Which lines in the data below contain the word "total"? Pull each of them out.

_____

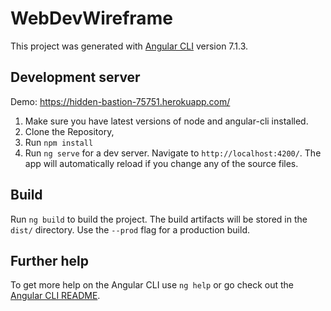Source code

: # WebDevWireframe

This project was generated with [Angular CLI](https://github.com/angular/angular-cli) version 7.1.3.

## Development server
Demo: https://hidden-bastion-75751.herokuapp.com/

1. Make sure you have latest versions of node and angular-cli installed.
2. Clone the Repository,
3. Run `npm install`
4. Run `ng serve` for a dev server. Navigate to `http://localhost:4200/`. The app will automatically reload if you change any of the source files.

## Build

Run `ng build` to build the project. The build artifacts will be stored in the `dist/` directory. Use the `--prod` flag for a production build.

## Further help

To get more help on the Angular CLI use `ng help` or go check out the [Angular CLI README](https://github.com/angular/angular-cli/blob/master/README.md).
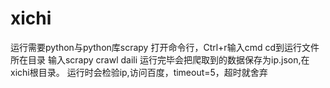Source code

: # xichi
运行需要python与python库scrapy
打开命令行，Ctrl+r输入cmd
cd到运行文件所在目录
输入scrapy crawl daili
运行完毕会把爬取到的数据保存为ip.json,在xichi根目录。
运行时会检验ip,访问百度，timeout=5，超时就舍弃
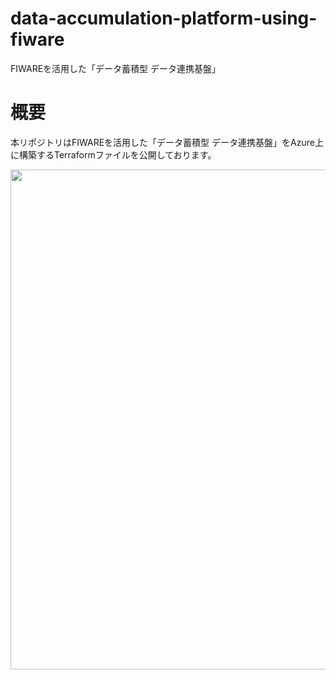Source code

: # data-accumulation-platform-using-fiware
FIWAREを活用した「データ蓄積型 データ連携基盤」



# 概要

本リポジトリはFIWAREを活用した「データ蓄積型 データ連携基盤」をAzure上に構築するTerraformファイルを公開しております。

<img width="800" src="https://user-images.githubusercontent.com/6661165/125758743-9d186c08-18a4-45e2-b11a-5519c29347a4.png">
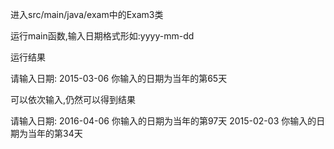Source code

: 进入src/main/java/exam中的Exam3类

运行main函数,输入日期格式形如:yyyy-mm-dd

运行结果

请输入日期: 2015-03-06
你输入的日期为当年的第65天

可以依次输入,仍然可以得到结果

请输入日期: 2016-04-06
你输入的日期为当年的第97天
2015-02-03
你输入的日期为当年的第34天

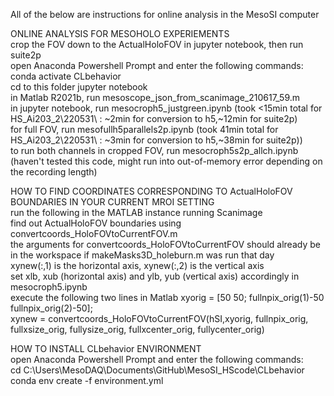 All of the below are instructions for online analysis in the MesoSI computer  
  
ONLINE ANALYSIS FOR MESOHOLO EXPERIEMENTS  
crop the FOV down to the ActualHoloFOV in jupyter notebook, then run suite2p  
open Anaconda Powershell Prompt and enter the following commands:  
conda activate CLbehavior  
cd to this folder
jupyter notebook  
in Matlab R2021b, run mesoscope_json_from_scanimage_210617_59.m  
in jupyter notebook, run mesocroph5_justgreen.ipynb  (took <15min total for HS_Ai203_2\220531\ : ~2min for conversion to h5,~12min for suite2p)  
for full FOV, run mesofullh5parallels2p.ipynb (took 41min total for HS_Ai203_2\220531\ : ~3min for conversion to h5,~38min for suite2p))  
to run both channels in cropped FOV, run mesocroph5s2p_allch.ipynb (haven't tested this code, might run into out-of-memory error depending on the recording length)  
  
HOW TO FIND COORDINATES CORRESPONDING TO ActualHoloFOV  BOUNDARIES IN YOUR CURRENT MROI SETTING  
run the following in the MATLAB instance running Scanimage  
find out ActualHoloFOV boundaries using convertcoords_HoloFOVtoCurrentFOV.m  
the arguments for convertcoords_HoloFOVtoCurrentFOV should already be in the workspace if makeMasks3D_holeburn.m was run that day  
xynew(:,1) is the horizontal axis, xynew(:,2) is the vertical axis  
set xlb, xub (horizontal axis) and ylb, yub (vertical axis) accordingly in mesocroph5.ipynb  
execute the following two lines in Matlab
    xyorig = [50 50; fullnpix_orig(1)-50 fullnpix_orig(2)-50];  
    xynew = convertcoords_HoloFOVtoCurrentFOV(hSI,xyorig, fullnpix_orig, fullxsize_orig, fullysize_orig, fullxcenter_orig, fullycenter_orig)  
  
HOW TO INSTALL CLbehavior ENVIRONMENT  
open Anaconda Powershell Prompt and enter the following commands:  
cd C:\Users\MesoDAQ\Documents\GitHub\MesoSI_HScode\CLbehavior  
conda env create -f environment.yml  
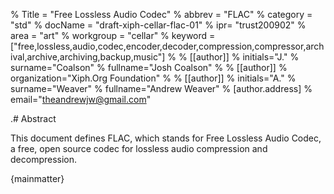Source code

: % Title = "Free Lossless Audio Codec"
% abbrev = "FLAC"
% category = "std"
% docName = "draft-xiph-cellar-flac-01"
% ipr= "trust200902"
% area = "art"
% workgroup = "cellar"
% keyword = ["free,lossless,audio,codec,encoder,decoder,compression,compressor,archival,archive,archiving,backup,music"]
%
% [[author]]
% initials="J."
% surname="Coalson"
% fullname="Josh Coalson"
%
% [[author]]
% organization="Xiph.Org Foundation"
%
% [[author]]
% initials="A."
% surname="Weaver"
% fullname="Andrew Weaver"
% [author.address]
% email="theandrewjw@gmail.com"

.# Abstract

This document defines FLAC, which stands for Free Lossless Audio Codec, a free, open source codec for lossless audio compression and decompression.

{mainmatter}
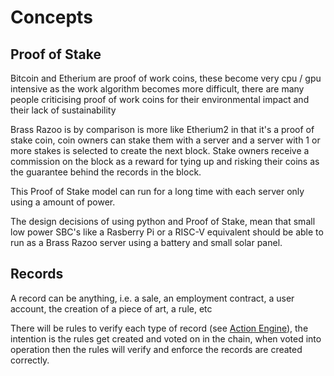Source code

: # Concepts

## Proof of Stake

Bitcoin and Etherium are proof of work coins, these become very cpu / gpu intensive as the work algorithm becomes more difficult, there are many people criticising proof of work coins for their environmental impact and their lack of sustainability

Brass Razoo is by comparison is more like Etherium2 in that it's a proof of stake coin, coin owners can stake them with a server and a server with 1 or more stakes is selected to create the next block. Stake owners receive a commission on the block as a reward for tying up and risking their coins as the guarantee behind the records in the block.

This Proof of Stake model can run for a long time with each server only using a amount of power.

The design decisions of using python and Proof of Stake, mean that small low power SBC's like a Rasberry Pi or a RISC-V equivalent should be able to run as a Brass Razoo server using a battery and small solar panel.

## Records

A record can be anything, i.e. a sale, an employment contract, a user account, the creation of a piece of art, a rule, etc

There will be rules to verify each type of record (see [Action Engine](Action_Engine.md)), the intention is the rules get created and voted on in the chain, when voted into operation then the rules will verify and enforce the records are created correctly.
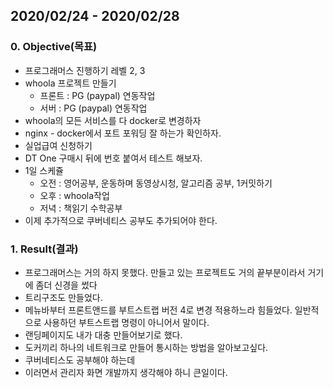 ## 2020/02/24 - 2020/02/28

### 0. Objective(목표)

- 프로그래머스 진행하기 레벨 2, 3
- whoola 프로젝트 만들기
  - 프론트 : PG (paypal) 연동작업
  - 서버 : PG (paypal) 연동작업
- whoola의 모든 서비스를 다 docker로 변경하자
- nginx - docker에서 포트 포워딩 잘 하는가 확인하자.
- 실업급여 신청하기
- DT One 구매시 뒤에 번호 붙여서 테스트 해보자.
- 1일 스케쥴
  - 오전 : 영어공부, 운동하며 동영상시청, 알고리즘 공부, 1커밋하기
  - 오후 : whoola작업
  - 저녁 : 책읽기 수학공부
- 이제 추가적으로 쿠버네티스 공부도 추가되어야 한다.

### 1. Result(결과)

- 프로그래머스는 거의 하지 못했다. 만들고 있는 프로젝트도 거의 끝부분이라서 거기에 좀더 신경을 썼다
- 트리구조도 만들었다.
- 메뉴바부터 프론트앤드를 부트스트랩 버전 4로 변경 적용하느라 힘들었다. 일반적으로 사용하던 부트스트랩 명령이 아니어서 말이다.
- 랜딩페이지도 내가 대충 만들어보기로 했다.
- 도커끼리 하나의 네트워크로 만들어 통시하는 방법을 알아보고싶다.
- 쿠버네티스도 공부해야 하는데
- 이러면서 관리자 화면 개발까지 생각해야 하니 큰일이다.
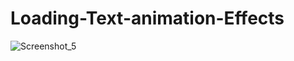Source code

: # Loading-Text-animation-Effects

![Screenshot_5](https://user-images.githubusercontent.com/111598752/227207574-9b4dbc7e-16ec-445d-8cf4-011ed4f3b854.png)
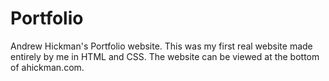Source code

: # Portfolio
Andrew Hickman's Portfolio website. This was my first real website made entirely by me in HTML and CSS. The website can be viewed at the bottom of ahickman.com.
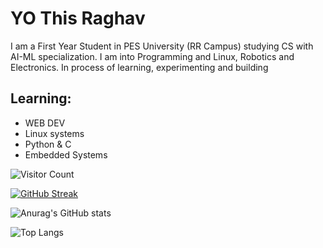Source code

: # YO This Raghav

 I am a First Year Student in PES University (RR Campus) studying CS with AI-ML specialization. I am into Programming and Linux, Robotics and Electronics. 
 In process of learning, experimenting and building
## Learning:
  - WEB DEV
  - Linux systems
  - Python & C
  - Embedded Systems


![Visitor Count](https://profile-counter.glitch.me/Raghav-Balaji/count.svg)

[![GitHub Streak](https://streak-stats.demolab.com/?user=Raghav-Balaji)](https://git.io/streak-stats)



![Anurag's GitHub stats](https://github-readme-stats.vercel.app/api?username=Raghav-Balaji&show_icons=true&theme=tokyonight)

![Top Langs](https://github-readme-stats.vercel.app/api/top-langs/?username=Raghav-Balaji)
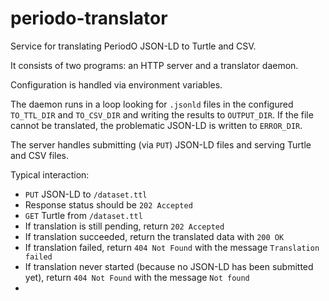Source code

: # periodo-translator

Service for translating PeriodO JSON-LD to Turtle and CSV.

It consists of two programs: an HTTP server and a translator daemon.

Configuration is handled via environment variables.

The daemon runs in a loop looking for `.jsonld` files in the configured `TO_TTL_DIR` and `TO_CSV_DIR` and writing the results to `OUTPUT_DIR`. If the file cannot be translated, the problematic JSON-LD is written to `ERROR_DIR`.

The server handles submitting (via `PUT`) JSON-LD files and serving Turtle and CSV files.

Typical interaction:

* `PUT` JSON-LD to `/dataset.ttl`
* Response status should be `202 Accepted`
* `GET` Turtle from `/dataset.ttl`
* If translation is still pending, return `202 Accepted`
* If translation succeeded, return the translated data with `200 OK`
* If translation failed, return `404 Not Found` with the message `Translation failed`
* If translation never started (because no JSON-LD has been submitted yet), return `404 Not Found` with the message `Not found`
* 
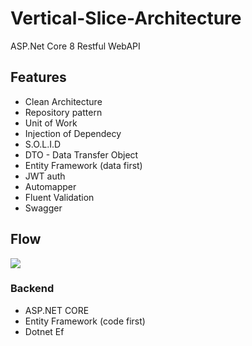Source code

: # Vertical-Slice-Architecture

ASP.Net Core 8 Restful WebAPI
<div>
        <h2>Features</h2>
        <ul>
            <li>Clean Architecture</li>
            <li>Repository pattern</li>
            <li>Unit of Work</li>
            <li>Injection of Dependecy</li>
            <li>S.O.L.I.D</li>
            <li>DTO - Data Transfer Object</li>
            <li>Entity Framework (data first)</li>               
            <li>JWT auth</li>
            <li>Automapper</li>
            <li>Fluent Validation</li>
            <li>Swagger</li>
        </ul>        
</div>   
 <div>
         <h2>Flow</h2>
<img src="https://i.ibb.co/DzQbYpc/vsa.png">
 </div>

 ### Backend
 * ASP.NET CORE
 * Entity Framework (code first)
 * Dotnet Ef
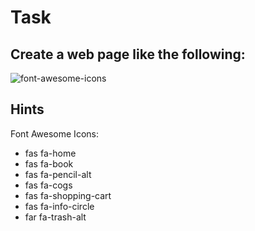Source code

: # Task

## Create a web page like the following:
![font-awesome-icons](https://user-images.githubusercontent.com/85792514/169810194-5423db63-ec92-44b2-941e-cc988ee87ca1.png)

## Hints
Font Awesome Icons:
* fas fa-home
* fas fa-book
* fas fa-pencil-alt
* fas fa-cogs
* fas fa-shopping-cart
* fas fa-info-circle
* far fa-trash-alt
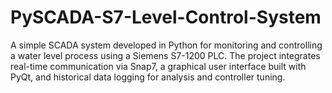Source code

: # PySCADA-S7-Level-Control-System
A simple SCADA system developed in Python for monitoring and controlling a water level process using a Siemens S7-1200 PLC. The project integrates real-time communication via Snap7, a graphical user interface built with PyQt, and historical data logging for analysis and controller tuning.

_____

(Task output):
in jupyter notebook, run mesocroph5_justgreen.ipynb  (took <15min total for HS_Ai203_2\220531\ : ~2min for conversion to h5,~12min for suite2p)  
for full FOV, run mesofullh5parallels2p.ipynb (took 41min total for HS_Ai203_2\220531\ : ~3min for conversion to h5,~38min for suite2p))  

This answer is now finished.